At the risk of incurring the rath of the younger physicists on this board, this is one case where the “relativistic mass” helps, in my opinion. In this now disparaged way of talking (which goes against current conventions), the relativistic mass (m) of a photon is given by the famous formula E=mc^2, where c is the speed of light. The momentum is given by E^2 = p^2c^2 + m0c^2, where p is the momentum and m0 is the rest mass. The rest mass (which people now just call the mass) is zero for a photon, so for a photon E=pc=mc^2 and thus, p = mc. So for a zero rest mass particle, the momentum is still mv if we use the relativistic mass instead of the rest mass. As Chronos observed, this formula is invalid for a finite rest mass object at relativistic speeds and we have to use p = sqrt(E^2 - m0*c^2)/c.
Actually, are you thinking of adding light energy to a closed system where the photons bounce around and therefor have p = 0? If so then you could say that the mass of the system increases by E/c[sup]2[/sup]. But that’s no different than saying that a system of photons with a zero momentum frame has mass.

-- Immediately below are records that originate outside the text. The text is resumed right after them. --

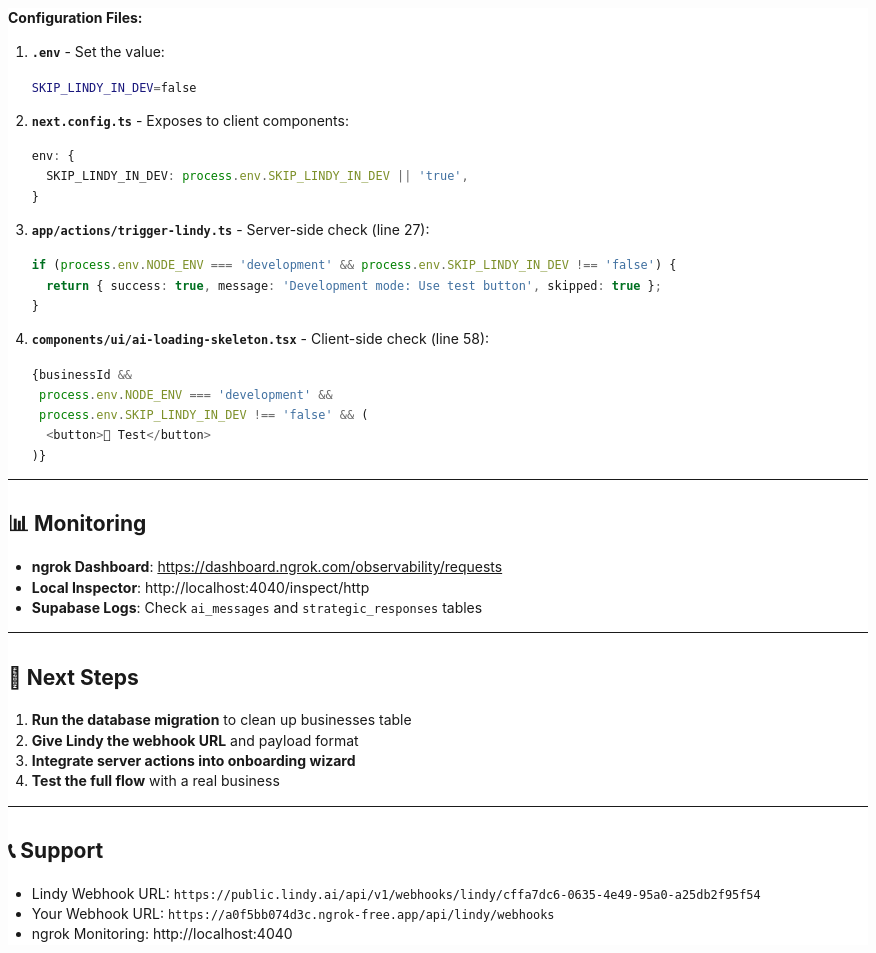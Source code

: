 **Configuration Files:**

1. **`.env`** - Set the value:
   ```bash
   SKIP_LINDY_IN_DEV=false
   ```

2. **`next.config.ts`** - Exposes to client components:
   ```typescript
   env: {
     SKIP_LINDY_IN_DEV: process.env.SKIP_LINDY_IN_DEV || 'true',
   }
   ```

3. **`app/actions/trigger-lindy.ts`** - Server-side check (line 27):
   ```typescript
   if (process.env.NODE_ENV === 'development' && process.env.SKIP_LINDY_IN_DEV !== 'false') {
     return { success: true, message: 'Development mode: Use test button', skipped: true };
   }
   ```

4. **`components/ui/ai-loading-skeleton.tsx`** - Client-side check (line 58):
   ```typescript
   {businessId &&
    process.env.NODE_ENV === 'development' &&
    process.env.SKIP_LINDY_IN_DEV !== 'false' && (
     <button>🧪 Test</button>
   )}
   ```

---

## 📊 Monitoring

- **ngrok Dashboard**: https://dashboard.ngrok.com/observability/requests
- **Local Inspector**: http://localhost:4040/inspect/http
- **Supabase Logs**: Check `ai_messages` and `strategic_responses` tables

---

## 🚀 Next Steps

1. **Run the database migration** to clean up businesses table
2. **Give Lindy the webhook URL** and payload format
3. **Integrate server actions into onboarding wizard**
4. **Test the full flow** with a real business

---

## 📞 Support

- Lindy Webhook URL: `https://public.lindy.ai/api/v1/webhooks/lindy/cffa7dc6-0635-4e49-95a0-a25db2f95f54`
- Your Webhook URL: `https://a0f5bb074d3c.ngrok-free.app/api/lindy/webhooks`
- ngrok Monitoring: http://localhost:4040
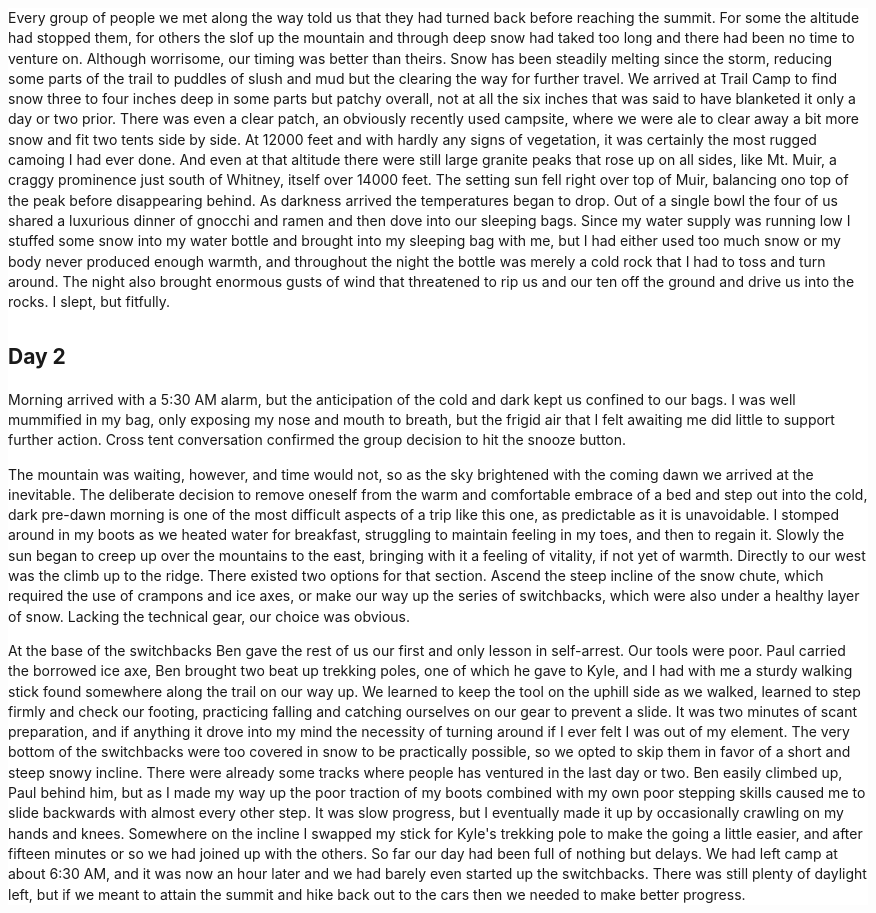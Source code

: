 Every group of people we met along the way told us that they had turned back before reaching the summit. For some the altitude had stopped them, for others the slof up the mountain and through deep snow had taked too long and there had been no time to venture on. Although worrisome, our timing was better than theirs. Snow has been steadily melting since the storm, reducing some parts of the trail to puddles of slush and mud but the clearing the way for further travel. We arrived at Trail Camp to find snow three to four inches deep in some parts but patchy overall, not at all the six inches that was said to have blanketed it only a day or two prior. There was even a clear patch, an obviously recently used campsite, where we were ale to clear away a bit more snow and fit two tents side by side. At 12000 feet and with hardly any signs of vegetation, it was certainly the most rugged camoing I had ever done. And even at that altitude there were still large granite peaks that rose up on all sides, like Mt. Muir, a craggy prominence just south of Whitney, itself over 14000 feet. The setting sun fell right over top of Muir, balancing ono top of the peak before disappearing behind. As darkness arrived the temperatures began to drop. Out of a single bowl the four of us shared a luxurious dinner of gnocchi and ramen and then dove into our sleeping bags. Since my water supply was running low I stuffed some snow into my water bottle and brought into my sleeping bag with me, but I had either used too much snow or my body never produced enough warmth, and throughout the night the bottle was merely a cold rock that I had to toss and turn around. The night also brought enormous gusts of wind that threatened to rip us and our ten off the ground and drive us into the rocks. I slept, but fitfully.

## Day 2

 Morning arrived with a 5:30 AM alarm, but the anticipation of the cold and dark kept us confined to our bags. I was well mummified in my bag, only exposing my nose and mouth to breath, but the frigid air that I felt awaiting me did little to support further action. Cross tent conversation confirmed the group decision to hit the snooze button.

The mountain was waiting, however, and time would not, so as the sky brightened with the coming dawn we arrived at the inevitable. The deliberate decision to remove oneself from the warm and comfortable embrace of a bed and step out into the cold, dark pre-dawn morning is one of the most difficult aspects of a trip like this one, as predictable as it is unavoidable. I stomped around in my boots as we heated water for breakfast, struggling to maintain feeling in my toes, and then to regain it. Slowly the sun began to creep up over the mountains to the east, bringing with it a feeling of vitality, if not yet of warmth. Directly to our west was the climb up to the ridge. There existed two options for that section. Ascend the steep incline of the snow chute, which required the use of crampons and ice axes, or make our way up the series of switchbacks, which were also under a healthy layer of snow. Lacking the technical gear, our choice was obvious. 

At the base of the switchbacks Ben gave the rest of us our first and only lesson in self-arrest. Our tools were poor. Paul carried the borrowed ice axe, Ben brought two beat up trekking poles, one of which he gave to Kyle, and I had with me a sturdy walking stick found somewhere along the trail on our way up. We learned to keep the tool on the uphill side as we walked, learned to step firmly and check our footing, practicing falling and catching ourselves on our gear to prevent a slide. It was two minutes of scant preparation, and if anything it drove into my mind the necessity of turning around if I ever felt I was out of my element. The very bottom of the switchbacks were too covered in snow to be practically possible, so we opted to skip them in favor of a short and steep snowy incline. There were already some tracks where people has ventured in the last day or two. Ben easily climbed up, Paul behind him, but as I made my way up the poor traction of my boots combined with my own poor stepping skills caused me to slide backwards with almost every other step. It was slow progress, but I eventually made it up by occasionally crawling on my hands and knees. Somewhere on the incline I swapped my stick for Kyle's trekking pole to make the going a little easier, and after fifteen minutes or so we had joined up with the others. So far our day had been full of nothing but delays. We had left camp at about 6:30 AM, and it was now an hour later and we had barely even started up the switchbacks. There was still plenty of daylight left, but if we meant to attain the summit and hike back out to the cars then we needed to make better progress.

I’ve also read of people calling E/c[sup]2[/sup] the effective mass of a photon in order to explain why it follows a curved path near a gravitating mass. But in this case the photon is simply following a straight path in curved spacetime. However, I think this would only account for the time curvature and not the space curvature, which, for a photon, is equal to the time curvature. But Chronos would have to answer that.
Relativistic mass is just a function on energy so it makes sense for a photon’s relativistic mass to be E/c[sup]2[/sup].
Due to the equivalence principle, except for non-linear effects(usually negligble and hence ignored for photons), the path of a particle moving through space is a function of it’s velocity only so there’s no need to assign any particle (particualrly photons) a ‘mass’ in order to explain it’s path through space. For a test particle all you need consider is that it’s mass small enough that these non-linear effects can be safely ignored.
Yes, of course, I neglected to square the rest energy, and I fully agree that p=hf/c.
No, the relativistic mass m is E/c and for a photon p = mc. In fact, for any particle moving in the x direction at speed v, the x component of the four momentum is p = mv, where m is the relativistic mass. So p = mv is always true with that definition of m, even for zero mass particles.
P.S. I am not arguing to go back to using relativistic mass. It is a perfectly valid concept, but conventions change and I see the value of following Einstein’s 1948 advice on the subject.
Well, yes, because the definition of “relativistic mass” was specifically contrived to make that one exact equation work. It’s not really useful for anything else, though. Proper velocity, meanwhile, does just as good a job of making that one specific equation work, but is also useful in other contexts, and makes more conceptual sense to boot.
I think if you can reduce a problem to one (spatial) dimension then relativistic mass is useful and also it’s useful pedagogically to be aware of i.e. it’s useful to know that in special relativity a bodies inertia is a function of it’s mass AND it’s velocity.
On the other hand it’s got plenty goign against it, i.e. redundancy (because it’s directly proportional to the relativsitic energy of a body), frame-dependency (i.e it’s not Lorentz invariant), m[sub]relativistic[/sub] = E/c[sup]2[/sup] is only directly proportional to a bodies inertia when you only need consider one dimension.